[DATA TO EXAMINE — start]

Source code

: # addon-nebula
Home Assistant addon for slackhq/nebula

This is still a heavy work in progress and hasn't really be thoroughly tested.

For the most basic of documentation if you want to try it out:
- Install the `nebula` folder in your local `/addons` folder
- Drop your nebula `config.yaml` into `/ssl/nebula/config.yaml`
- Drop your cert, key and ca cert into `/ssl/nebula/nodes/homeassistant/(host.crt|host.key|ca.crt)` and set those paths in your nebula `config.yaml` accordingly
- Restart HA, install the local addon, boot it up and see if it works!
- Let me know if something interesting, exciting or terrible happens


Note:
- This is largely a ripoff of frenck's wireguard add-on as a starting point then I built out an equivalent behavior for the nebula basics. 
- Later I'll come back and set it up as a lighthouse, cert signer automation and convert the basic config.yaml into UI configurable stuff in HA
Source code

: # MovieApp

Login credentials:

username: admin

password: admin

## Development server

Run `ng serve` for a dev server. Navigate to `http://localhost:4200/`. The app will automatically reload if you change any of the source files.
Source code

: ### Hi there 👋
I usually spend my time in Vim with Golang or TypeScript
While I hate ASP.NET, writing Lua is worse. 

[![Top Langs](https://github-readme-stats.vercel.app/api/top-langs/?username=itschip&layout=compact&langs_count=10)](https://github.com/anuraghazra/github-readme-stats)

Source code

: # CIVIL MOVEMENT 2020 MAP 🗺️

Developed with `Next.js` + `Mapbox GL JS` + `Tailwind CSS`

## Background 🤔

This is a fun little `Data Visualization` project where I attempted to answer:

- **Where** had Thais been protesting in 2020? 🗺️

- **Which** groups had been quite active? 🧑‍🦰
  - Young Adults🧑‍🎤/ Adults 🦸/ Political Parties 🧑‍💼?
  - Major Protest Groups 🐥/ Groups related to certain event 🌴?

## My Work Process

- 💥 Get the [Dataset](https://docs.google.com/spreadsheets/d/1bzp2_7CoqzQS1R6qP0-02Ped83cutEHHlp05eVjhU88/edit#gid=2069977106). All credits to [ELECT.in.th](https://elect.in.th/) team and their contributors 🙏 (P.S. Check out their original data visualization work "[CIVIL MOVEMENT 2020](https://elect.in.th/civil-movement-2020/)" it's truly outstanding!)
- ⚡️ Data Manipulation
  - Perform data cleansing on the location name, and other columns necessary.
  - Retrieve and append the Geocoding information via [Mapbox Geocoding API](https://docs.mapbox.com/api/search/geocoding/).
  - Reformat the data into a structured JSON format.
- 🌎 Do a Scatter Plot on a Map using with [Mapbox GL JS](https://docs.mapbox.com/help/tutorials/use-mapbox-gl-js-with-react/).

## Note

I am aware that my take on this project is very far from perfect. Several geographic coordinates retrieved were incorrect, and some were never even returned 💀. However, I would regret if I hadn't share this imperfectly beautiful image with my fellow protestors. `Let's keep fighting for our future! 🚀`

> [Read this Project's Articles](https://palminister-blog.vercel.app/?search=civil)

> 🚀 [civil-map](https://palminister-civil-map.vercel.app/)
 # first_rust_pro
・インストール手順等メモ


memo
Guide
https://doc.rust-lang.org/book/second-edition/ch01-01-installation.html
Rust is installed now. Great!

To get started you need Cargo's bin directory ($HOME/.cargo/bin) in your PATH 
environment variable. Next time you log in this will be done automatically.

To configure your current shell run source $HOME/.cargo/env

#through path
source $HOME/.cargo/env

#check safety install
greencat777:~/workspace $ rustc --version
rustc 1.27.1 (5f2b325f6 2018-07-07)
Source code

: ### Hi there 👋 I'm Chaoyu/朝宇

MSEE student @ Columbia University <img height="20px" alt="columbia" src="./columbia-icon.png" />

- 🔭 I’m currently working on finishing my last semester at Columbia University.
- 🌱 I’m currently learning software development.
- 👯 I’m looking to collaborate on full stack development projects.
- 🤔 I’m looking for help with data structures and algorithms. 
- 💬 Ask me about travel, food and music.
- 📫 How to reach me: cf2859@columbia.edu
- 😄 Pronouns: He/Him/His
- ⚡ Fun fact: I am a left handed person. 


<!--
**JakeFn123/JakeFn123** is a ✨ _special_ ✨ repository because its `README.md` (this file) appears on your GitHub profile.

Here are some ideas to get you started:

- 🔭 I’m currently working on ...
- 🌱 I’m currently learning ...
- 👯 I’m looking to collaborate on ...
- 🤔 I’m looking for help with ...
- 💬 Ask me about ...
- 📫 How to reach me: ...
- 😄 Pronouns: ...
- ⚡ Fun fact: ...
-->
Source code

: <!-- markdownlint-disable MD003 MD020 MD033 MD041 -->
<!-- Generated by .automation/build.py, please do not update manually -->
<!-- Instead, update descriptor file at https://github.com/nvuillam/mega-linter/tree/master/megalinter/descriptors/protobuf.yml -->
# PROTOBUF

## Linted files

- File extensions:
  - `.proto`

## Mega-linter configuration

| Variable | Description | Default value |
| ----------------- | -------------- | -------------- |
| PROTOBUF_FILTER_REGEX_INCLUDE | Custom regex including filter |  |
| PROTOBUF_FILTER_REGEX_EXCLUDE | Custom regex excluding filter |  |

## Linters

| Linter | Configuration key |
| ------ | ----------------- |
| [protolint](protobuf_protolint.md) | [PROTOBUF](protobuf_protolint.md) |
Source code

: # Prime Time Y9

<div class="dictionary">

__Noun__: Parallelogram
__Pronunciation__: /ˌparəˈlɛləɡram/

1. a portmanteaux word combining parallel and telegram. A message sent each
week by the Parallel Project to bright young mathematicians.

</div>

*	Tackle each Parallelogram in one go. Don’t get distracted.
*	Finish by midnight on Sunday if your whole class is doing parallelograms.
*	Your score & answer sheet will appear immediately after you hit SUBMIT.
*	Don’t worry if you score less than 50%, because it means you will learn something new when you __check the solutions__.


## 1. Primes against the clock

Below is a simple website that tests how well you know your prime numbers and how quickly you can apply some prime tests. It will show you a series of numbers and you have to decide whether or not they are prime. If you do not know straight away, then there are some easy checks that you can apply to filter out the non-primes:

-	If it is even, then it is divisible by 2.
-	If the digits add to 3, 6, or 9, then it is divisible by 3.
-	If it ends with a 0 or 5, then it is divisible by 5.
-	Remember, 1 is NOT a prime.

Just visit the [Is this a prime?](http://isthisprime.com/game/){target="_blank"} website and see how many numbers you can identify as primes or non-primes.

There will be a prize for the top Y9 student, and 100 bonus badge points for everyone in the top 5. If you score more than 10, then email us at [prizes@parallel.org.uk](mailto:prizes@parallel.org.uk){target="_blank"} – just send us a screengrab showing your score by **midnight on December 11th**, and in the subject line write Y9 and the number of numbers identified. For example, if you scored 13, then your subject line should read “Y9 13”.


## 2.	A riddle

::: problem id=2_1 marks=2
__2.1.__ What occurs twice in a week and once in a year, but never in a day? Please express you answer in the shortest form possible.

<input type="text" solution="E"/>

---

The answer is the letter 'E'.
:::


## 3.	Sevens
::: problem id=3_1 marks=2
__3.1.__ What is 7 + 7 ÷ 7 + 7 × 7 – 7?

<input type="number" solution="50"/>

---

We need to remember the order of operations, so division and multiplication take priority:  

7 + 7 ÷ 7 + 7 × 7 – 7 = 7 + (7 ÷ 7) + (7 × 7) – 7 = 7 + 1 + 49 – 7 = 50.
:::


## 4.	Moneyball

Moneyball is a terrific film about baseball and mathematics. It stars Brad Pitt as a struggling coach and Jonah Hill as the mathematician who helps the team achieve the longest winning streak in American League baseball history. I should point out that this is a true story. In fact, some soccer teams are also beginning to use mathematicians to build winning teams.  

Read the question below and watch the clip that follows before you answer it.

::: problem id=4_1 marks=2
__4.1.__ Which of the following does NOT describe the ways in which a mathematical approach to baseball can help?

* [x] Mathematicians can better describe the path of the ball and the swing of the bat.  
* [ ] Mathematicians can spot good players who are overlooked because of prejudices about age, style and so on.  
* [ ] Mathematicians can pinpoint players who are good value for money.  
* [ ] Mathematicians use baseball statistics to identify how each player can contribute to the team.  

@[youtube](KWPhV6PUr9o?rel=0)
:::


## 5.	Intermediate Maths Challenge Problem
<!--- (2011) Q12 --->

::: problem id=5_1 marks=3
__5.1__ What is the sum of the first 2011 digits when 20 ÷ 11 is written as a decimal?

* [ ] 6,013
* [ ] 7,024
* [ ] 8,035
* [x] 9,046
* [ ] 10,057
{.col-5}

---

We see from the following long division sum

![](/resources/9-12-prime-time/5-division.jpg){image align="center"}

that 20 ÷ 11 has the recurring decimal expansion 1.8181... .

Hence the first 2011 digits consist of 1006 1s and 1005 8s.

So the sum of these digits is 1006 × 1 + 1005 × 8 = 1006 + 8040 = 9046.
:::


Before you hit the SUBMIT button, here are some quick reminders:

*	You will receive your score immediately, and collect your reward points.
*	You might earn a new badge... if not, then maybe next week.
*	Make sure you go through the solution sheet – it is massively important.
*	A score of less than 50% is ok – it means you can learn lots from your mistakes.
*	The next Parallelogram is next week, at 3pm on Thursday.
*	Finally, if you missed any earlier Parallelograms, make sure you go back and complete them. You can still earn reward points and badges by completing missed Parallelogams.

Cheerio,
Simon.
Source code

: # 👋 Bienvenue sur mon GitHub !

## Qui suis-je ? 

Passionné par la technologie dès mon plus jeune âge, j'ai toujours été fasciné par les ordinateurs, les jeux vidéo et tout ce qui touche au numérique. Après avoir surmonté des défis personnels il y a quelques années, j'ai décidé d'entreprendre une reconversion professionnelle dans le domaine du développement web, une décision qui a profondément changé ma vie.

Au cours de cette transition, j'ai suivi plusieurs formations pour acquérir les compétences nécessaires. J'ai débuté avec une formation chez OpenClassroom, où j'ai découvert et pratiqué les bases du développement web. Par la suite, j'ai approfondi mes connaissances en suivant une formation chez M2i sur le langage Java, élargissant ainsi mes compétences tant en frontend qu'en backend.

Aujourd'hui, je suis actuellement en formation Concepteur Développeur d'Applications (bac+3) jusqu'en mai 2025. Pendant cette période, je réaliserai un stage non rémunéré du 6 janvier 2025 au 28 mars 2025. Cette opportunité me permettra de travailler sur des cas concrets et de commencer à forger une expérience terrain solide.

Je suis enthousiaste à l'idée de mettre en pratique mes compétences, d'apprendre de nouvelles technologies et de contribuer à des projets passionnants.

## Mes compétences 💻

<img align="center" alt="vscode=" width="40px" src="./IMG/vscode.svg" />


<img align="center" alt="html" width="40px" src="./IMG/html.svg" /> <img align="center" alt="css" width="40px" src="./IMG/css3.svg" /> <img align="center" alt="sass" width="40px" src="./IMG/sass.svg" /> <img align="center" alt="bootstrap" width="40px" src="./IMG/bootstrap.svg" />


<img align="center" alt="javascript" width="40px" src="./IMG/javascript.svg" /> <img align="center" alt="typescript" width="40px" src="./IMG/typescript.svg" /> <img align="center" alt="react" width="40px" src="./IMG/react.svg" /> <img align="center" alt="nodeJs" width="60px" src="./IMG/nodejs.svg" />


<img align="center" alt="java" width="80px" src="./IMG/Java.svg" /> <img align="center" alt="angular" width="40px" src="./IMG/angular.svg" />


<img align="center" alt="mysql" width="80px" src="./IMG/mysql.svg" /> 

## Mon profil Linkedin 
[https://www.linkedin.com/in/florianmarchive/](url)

[DATA TO EXAMINE — finish]

* [THE TASK] When a line of the records holds the word "started", copy that line.

* [RESPONSE AREA]
To get started you need Cargo's bin directory ($HOME/.cargo/bin) in your PATH 
Here are some ideas to get you started:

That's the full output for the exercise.